Pois, meu jovem caxiense, sou obrigado a concordar contigo em gênero, número e caso, pelos motivos que vou apresentar.

O nome Ártico (outrora Árctico) vem do Grego arktos, "urso", não por causa do urso polar, mas sim por causa da Grande Ursa, a constelação do Norte, assim denominada pelos astrônomos antigos por causa do mito grego da ninfa Calisto: seduzida por Zeus, o rei dos deuses, a pobre ninfa foi punida por Artêmis, a deusa da caça, que a transformou numa ursa; anos mais tarde, numa caçada, o filho de Calisto, que desconhecia o destino da mãe, preparava-se para abater o animal, quando Zeus, inconformado com a injustiça, transformou os dois nas constelações das Ursas, sempre visíveis no Hemisfério Norte, em direção ao Pólo.

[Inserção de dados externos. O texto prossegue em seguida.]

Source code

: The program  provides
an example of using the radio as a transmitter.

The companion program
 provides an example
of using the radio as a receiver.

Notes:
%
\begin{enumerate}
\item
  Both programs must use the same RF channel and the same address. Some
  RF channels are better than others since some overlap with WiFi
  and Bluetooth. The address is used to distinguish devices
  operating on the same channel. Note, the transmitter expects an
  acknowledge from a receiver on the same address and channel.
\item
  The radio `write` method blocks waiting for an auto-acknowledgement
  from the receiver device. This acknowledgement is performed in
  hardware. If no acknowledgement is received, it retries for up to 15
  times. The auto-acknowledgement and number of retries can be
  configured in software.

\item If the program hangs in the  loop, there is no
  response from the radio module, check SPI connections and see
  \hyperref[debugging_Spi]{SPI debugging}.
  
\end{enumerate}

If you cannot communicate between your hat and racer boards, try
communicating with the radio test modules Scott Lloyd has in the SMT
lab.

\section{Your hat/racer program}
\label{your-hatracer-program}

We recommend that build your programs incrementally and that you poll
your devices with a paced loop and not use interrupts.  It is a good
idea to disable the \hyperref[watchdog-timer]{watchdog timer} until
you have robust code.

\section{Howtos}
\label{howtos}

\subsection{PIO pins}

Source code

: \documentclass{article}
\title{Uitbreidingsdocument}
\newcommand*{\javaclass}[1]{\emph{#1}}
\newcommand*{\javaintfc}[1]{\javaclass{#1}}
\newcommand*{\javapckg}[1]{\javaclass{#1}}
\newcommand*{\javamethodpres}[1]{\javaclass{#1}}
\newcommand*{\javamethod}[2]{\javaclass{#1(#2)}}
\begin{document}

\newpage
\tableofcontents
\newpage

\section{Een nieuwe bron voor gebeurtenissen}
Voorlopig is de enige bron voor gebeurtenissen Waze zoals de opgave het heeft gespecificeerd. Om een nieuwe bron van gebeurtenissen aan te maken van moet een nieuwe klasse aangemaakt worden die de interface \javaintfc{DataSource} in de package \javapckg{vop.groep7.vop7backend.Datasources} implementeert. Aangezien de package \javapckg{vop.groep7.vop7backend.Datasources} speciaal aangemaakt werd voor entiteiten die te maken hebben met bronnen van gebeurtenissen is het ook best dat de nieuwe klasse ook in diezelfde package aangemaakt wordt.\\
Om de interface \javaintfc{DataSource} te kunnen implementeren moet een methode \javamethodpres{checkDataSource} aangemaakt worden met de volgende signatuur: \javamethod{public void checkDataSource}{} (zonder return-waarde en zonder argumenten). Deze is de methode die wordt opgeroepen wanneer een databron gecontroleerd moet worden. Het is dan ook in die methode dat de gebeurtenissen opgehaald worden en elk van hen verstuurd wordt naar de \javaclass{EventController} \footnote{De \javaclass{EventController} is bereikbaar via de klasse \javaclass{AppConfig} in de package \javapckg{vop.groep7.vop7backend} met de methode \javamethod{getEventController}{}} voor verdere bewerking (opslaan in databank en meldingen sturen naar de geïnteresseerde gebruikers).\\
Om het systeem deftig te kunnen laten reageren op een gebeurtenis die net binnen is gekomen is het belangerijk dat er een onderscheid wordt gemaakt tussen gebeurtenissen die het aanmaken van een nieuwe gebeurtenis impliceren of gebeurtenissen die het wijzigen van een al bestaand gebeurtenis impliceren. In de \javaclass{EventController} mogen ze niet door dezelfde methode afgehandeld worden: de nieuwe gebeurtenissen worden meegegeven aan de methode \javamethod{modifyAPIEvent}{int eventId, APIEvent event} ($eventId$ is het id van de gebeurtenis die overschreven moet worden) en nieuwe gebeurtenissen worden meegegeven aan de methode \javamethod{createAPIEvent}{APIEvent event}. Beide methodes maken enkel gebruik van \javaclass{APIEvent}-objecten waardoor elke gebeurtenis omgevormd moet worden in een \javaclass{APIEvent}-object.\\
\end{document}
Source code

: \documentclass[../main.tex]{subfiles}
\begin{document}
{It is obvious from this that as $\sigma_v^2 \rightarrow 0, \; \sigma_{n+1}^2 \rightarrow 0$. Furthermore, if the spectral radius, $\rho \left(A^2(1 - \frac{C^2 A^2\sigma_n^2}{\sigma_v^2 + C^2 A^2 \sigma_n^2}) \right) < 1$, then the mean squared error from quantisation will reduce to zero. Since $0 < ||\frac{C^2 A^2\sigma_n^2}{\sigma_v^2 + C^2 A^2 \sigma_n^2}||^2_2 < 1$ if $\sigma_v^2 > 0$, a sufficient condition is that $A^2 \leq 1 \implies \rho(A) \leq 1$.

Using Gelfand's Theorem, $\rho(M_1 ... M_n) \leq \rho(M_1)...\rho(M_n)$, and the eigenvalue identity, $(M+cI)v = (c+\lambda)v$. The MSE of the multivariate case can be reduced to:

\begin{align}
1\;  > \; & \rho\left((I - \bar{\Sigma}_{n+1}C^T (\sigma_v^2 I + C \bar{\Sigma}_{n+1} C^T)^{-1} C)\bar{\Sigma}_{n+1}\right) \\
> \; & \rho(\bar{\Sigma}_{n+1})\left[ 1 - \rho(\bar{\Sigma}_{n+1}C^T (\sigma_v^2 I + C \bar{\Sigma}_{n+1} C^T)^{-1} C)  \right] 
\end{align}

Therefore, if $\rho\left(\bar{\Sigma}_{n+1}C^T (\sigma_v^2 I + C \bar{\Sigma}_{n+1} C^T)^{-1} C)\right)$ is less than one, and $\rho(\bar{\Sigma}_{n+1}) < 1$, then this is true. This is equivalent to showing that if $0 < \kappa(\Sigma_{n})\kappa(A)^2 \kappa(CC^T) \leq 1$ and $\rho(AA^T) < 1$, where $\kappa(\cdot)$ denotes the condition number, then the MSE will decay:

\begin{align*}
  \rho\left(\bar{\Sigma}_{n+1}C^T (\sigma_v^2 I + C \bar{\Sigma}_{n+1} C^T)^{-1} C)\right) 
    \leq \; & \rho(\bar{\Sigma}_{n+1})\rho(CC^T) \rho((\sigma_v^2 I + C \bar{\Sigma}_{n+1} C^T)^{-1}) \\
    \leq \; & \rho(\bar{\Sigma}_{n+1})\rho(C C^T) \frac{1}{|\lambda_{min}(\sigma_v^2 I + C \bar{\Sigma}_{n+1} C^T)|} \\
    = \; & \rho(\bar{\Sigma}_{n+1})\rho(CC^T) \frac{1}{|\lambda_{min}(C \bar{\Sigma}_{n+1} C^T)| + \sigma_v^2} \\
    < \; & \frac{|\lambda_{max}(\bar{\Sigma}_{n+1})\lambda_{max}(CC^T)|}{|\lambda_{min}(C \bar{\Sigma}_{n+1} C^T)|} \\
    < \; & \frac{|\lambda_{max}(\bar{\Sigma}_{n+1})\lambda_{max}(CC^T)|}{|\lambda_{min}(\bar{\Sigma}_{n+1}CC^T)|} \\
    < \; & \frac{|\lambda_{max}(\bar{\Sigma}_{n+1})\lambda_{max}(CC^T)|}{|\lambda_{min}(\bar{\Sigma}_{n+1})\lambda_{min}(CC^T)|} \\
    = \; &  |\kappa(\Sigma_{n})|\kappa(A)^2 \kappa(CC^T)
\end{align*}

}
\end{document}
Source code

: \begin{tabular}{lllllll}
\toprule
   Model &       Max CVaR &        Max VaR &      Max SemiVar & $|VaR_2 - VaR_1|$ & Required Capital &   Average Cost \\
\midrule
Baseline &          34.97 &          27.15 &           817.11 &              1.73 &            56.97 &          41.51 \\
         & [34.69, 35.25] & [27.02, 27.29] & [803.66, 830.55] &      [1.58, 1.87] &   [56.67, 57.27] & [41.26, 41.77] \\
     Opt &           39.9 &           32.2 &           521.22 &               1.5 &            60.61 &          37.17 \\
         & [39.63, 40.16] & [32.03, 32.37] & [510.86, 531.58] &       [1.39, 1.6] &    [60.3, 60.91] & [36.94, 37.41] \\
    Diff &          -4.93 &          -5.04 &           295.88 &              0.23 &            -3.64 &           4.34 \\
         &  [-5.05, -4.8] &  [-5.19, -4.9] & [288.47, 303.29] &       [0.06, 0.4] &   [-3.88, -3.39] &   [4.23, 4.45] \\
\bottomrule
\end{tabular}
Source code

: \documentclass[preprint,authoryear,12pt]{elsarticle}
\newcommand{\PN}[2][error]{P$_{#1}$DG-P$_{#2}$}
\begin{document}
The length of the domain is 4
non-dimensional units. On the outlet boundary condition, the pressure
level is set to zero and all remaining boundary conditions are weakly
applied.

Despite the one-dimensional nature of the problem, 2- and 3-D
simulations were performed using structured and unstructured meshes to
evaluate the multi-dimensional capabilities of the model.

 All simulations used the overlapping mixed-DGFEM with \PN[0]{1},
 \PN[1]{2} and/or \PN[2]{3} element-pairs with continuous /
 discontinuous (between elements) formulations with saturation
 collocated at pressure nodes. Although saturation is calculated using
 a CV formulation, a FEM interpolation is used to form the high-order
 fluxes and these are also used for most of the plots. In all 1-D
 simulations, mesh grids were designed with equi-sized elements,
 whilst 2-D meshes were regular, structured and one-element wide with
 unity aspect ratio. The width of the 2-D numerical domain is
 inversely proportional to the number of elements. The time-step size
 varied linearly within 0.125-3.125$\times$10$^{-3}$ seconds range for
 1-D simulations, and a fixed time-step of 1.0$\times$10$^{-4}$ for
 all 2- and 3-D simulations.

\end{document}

Nada mais natural, portanto, que o continente gelado do Sul, a Antártica, fosse convenientemente batizada como "oposta ao Ártico" (anti+arkticos). Nos mapas-múndi do século dos Descobrimentos, figurava um "continente Austral", que se estenderia da Austrália (que só era conhecida em parte) até a Terra do Fogo, sem interrupção. Muitos navegadores dos séculos 16 e 17 chegaram bem perto, ao passar do Pacífico ao Atlântico, mas, ao que parece, o primeiro a atravessar o Círculo Antártico foi James Cook, na sua viagem de 1772-1775, comandando o Resolution e o Adventure (nomes perfeitos para um navio se tornar lendário...) .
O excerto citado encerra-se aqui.